De politieagent die op 4 december 2019 meermalen schoot op twee vluchtende jongemannen, wordt niet strafrechtelijk vervolgd. Het Openbaar Ministerie oordeelde dat wijkagent Bas Wijnen niet had mogen schieten, maar dat "kijkend naar alle feiten en omstandigheden, maatregelen getroffen door de politieorganisatie als werkgever passender wordt bevonden dan een afdoening binnen het strafrecht."
De afdeling Veiligheid Integriteit en Klachten (VIK) van de politie heeft het incident onderzocht. De officier van justitie concludeerde daaruit dat Wijnen zijn pistool onrechtmatig gebruikte. Toch wil het OM geen strafrechtelijk proces. Hierbij speelt mee dat van een agent wordt verwacht dat als dat nodig is, hij of zij geweld gebruikt. "Een verkeerde inschatting kan in bepaalde omstandigheden beter op een andere manier opgelost. Daarnaast speelt het mee dat er niemand gewond is geraakt."
Wijkagent Wijnen had op de bewuste dag zijn dienstauto geparkeerd aan de Laan van Brussel voor een huisbezoek. Toen hij terugkwam, bleek dat twee jongens bij zijn dienstauto hadden ingebroken en zijn politiejas en vest meenamen. Hij riep: ‘Stop politie!’, maar de jongens renden weg. Er ontstond er een vechtpartij, waarbij Wijnen rake klappen kreeg. Ook zou een van de twee geprobeerd hebben om zijn vuurwapen te pakken. Toen de tieners op de vlucht sloegen schoot Wijnen vijf keer, omdat hij ze als een gevaar voor de o=mgeving zag.
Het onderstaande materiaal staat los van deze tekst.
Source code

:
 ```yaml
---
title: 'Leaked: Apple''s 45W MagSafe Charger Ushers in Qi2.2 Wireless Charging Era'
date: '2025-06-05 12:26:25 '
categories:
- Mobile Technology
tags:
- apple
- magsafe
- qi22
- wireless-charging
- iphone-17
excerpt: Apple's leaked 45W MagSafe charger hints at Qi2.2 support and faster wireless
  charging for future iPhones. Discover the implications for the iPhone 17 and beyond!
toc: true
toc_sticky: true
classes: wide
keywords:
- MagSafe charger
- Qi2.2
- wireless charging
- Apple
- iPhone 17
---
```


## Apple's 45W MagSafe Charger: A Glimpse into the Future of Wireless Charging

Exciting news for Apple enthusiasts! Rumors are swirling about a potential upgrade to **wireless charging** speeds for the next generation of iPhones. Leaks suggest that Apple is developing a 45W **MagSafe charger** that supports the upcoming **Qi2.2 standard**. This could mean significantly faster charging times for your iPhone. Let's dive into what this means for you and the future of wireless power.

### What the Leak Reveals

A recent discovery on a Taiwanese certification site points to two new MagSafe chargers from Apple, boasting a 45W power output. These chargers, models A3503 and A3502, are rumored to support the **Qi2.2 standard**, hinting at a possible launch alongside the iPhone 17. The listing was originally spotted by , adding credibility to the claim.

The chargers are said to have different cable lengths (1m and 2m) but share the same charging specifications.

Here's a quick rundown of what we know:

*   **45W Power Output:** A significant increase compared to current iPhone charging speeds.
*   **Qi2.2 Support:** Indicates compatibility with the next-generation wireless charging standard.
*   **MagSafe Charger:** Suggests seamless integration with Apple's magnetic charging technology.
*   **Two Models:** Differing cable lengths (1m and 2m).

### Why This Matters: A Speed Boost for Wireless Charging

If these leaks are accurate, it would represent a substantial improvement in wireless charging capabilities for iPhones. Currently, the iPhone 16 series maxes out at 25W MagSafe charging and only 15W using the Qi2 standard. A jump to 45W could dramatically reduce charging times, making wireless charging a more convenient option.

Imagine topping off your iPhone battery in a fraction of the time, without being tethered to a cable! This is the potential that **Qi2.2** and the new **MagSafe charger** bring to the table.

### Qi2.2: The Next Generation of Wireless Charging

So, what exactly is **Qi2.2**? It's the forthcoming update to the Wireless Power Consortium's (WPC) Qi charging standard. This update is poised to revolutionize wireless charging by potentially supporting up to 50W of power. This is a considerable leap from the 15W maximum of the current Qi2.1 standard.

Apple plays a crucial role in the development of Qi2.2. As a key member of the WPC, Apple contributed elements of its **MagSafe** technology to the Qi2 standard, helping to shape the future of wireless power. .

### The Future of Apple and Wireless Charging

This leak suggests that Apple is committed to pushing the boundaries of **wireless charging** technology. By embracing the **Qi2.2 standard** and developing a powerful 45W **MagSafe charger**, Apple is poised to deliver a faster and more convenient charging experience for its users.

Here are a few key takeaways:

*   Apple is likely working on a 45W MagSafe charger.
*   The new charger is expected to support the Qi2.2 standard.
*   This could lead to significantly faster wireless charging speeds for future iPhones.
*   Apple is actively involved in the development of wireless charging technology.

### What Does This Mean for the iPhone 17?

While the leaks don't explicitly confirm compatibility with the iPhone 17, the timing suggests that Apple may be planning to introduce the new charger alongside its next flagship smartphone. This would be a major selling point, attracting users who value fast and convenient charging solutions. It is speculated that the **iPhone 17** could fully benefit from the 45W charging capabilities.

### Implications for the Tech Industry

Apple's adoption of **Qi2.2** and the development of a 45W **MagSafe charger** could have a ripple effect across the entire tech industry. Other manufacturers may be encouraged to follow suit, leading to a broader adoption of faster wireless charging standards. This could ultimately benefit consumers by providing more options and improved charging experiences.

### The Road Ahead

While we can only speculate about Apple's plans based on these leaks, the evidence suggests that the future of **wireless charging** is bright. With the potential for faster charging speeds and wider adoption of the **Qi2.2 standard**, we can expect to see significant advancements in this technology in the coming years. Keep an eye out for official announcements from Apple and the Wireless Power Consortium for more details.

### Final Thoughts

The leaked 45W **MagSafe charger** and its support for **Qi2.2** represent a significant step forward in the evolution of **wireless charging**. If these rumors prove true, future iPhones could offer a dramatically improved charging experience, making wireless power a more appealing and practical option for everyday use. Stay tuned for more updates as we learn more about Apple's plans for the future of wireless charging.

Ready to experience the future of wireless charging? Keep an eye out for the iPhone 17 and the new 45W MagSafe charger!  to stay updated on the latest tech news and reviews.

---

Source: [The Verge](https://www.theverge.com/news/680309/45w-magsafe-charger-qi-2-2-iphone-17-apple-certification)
Er zijn strakke regels voor schieten op een vluchtende verdachte. Agenten mogen dit alleen na een ernstig geweldsmisdrijf, of als er op het misdrijf minimaal 4 jaar gevangenisstraf staat én de verdachte een gevaar voor de samenleving vormt. Inbraak en diefstal vallen hier niet onder en volgens het OM was er ook geen sprake van noodweer.
Het tweetal, inmiddels 19 en 22 jaar oud, werd op 21 december 2019 aangehouden. Zij hebben de auto-inbraak bekend en worden hiervoor vervolgd.